It seems most appropriate to ruminate on truth and lies today, the next day after the April Fools’ Day. All fiction is lies, right? But what makes great fiction? Ah, that would be convincing lies, lies that might’ve been true, lies that every reader believes in while he is reading my book. Such lies tell intimate facts about me, the writer, and simultaneously delve deep into the reader’s psyche. Even if the plot is pure fantasy – dragons or aliens or Regency dukes – the underlying emotions must be truthful enough so the reader could identify and empathize with my heroes.

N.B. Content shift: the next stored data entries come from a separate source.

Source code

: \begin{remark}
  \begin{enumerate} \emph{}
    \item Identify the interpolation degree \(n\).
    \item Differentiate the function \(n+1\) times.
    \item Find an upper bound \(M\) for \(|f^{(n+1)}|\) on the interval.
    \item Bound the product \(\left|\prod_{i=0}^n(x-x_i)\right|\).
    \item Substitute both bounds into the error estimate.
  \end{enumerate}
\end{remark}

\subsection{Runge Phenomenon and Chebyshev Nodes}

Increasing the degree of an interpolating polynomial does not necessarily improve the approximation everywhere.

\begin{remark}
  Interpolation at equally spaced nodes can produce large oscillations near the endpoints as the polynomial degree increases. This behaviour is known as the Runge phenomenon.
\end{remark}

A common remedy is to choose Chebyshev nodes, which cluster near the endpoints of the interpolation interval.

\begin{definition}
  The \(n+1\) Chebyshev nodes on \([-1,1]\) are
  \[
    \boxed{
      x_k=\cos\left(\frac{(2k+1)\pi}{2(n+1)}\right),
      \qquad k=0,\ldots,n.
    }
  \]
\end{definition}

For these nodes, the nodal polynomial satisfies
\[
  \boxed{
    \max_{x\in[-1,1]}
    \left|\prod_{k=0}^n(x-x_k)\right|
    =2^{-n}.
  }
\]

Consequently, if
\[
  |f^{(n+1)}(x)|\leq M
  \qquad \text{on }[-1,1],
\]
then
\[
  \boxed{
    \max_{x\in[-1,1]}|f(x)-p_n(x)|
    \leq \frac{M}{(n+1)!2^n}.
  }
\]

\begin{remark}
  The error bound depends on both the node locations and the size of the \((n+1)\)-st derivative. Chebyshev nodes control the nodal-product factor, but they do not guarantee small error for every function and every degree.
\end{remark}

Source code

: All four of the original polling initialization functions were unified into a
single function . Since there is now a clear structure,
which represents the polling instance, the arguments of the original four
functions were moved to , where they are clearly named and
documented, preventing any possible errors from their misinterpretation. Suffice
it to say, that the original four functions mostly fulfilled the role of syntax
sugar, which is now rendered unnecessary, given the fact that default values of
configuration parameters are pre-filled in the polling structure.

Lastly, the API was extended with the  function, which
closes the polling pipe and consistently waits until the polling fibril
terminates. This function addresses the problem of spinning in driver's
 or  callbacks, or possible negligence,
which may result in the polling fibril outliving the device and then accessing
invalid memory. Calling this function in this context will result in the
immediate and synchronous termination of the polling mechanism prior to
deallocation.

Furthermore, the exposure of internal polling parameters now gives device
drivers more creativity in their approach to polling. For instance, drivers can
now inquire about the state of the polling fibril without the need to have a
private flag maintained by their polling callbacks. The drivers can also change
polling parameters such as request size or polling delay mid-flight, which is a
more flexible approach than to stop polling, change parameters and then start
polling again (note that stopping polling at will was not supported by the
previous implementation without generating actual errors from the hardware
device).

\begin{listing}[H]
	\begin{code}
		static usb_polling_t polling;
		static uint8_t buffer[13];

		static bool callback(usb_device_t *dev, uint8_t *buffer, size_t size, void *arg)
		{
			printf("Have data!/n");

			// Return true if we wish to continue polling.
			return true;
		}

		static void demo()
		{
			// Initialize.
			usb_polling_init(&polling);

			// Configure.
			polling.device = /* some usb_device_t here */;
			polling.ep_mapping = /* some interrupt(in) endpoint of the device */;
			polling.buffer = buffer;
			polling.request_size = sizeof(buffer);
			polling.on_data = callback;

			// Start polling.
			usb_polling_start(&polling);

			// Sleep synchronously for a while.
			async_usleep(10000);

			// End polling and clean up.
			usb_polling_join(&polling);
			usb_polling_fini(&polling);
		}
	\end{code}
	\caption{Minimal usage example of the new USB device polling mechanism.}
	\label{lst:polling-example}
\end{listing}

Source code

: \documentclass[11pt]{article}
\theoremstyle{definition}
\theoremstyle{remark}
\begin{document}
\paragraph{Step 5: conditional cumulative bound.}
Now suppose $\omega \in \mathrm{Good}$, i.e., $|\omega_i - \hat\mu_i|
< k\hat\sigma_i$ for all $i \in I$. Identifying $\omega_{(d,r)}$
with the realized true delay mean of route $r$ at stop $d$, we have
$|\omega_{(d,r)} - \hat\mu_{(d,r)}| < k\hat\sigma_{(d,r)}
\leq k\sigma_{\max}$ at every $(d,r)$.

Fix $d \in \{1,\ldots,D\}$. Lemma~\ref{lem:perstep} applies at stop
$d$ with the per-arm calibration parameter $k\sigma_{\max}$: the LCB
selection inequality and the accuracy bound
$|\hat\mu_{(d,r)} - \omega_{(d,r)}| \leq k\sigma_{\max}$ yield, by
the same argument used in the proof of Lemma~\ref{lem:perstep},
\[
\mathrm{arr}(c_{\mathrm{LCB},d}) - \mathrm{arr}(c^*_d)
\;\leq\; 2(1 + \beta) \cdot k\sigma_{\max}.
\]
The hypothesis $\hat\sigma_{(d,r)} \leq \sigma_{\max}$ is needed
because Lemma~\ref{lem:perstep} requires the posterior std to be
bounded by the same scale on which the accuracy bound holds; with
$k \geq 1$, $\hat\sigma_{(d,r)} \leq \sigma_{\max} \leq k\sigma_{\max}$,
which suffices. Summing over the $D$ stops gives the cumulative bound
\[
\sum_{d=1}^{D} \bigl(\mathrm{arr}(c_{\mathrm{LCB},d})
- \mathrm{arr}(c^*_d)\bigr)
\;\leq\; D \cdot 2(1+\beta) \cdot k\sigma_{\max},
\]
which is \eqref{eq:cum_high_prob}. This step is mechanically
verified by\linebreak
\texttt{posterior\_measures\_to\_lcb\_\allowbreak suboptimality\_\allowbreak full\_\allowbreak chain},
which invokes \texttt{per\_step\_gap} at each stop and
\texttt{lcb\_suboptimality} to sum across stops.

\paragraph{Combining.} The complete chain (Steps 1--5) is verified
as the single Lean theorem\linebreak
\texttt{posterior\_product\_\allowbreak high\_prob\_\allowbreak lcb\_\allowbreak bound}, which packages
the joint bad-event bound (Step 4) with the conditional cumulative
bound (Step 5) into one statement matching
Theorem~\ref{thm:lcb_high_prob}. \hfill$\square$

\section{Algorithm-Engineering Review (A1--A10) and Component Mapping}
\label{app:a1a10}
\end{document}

Am I intrepid enough to write such fiction? Do I have the audacity to bare my soul and let it bleed on the page, so the reader could believe my fabrications? Because make no mistake, such honesty on the writer’s part requires lots of spunk. Sometimes, when too much of me leaks into my characters, I flinch. I want to censor my writing. No need to be too honest in my stories, I tell myself, to admit to my shameful shortcomings or unconventional worldviews. Nobody needs to know THAT about me, right? Wrong!
If I am not 100% open in my fiction, it doesn’t stand a chance. My son taught me this lesson. His elementary school was a trying time for our family. We moved a lot, my relationship with my husband was deteriorating, I had money troubles. To reward himself for all those upheavals at home, my poor boy started filching money from my wallet. Not much, a twenty at a time – to buy sweets or gums or Pokemon cards. Not drugs or cigarettes, thankfully. It took me a few months before I caught on and even longer before I gathered my tattered dignity and talked to him about it. It’s not easy to accuse your nine-year-old child of stealing your money. In the end, he promised he would never do that again and he’s kept his word.
Several years later, already in high school, he came to me on a nice spring morning and shamefully confessed that he was stealing my money again. I’m still cringing inside when I remember that I believed him. I forgot that it was April 1st, the Fools’ Day. We cleared up that misunderstanding pretty soon and laughed together, but I knew he was offended by my belief, and rightfully so. Years passed since that day. He’s thirty now, and a very nice young man. I’m proud of him but I still remember that April 1st.
Did it take courage for him, then a teenager, to come up with such a credible lie, even in jest? I think so. He told me a successful fiction story, and I bought it wholeheartedly. Am I brave enough to lie with such naked truthfulness to my reader? I hope so. What about you?